Asynchronous Random Access
- Packets are broadcast, receiver checks destination address
- Packets are not acknowledged
- Sender detects line idle and sends packet
- If sender detects collision (due to speed of light propagation delay)
- Send 48-byte jam signal and abort packet
- Exponential backoff: On n'th resend (n = 1 to 10), wait 512 bits
´ random (0 to 2n - 1)
ARP - Address Resolution Protocol
- Resolves IP addresses to Ethernet addresses
- If address is not in table, broadcast ARP request on FF-FF-FF-FF-FF-FF
- All recipients send back their IP address
- Table entries discarded after 20 minutes
Ethernet components
- Adapter - Connects host to wire
- Repeater - Amplifies signal over long distances (4 max)
- Hub (concentrator) - Amplifies signal and sends to all other nodes
- Bridge - Routes packets to destination (data link routing)
- Self configuring
- Learns configuration from source addresses
- If address is unknown, broadcast
- Discards from routing table after 20 minutes
- Uses queueing and exponential backoff to avoid collisions
- Switch - Bridge using cut-through routing: begins sending as soon
as destination address is read
- Router (network layer)
- Routes using IP addresses
- Not restricted to a spanning tree topology (can be fault tolerant)
- Not restricted by distance
- Must be configured
PPP - Point to Point Protocol
- Data link protocol for 2 nodes
- Used primarily for modem to ISP communication
Format
- Flag start of frame, 1 byte = 01111110
- Address, control, 0-2 bytes = 11111111 00000011
- Protocol, 1-2 bytes, x21 = IP, IP Control = x8021
- Information, 0-1500 bytes
- Checksum, 2-4 bytes
- Flag end of frame, 1 byte = 01111110
Byte stuffing
- 01111110 becomes 01111101 01011110 (flag = escape, data XOR x20)
- 01111101 becomes 01111101 01011101 (escape = escape, escape XOR x20)
IP address and format are negotiated during setup.
ATM - Asynchronous Transfer Mode
- Usually used for high speed networks over fiber
- Cell switched - 48 byte payload + 5 byte header
- Routers set up virtual circuit during initialization
POTS - Plain Old Telephone Service
- Human hearing = 20 to 20,000 Hz
- Speech bandwidth = 300 to 3300 Hz
- Wide dynamic range: sound level sensitivity is
logarithmic (decibel scale)
- Digitized voice channel = 64 Kbps (8000 Hz x 8 bit samples)
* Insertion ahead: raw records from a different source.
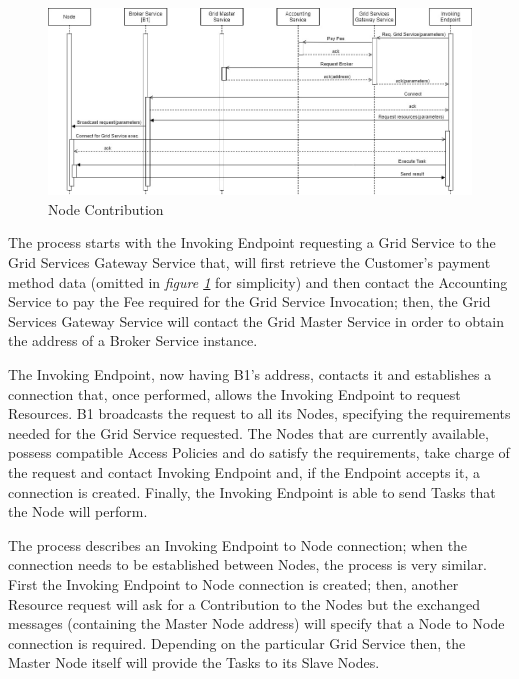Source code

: \begin{itemize}
    \begin{figure}[!ht]
        \centering
        \includegraphics[width=\linewidth]{document/chapters/chapter_6/images/use_cases_satisfaction_node_contribution.jpg}
        \caption{Node Contribution}
        \label{fig:use_cases_satisfaction_node_contribution}
    \end{figure}

    The process starts with the Invoking Endpoint requesting a Grid Service to the Grid Services Gateway Service that, will first retrieve the Customer's payment method data (omitted in \textit{figure \ref{fig:use_cases_satisfaction_node_contribution}} for simplicity) and then contact the Accounting Service to pay the Fee required for the Grid Service Invocation; then, the Grid Services Gateway Service will contact the Grid Master Service in order to obtain the address of a Broker Service instance.

    The Invoking Endpoint, now having B1's address, contacts it and establishes a connection that, once performed, allows the Invoking Endpoint to request Resources. B1 broadcasts the request to all its Nodes, specifying the requirements needed for the Grid Service requested. The Nodes that are currently available, possess compatible Access Policies and do satisfy the requirements, take charge of the request and contact Invoking Endpoint and, if the Endpoint accepts it, a connection is created. Finally, the Invoking Endpoint is able to send Tasks that the Node will perform.

    The process describes an Invoking Endpoint to Node connection; when the connection needs to be established between Nodes, the process is very similar. First the Invoking Endpoint to Node connection is created; then, another Resource request will ask for a Contribution to the Nodes but the exchanged messages (containing the Master Node address) will specify that a Node to Node connection is required. Depending on the particular Grid Service then, the Master Node itself will provide the Tasks to its Slave Nodes.


\end{itemize}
- V.90 modem = 53 Kbps based on 10 bits/byte = 42.4 Kbps download,
28.8 = 23.04 Kbps upload.
- Modems fall back to slower rate if noisy, or line is too long,
or signal is digitized by telephone company.
High speed services
- ISDN = 128 Kbps (not widely used)
- DSL = variable (hundreds of Kbps)
- T1 = 1.544 Mbps (24 voice channels)
- OC-1 = 51.84 Mbps over fiber optics (SONET, Synchronous Optical Network)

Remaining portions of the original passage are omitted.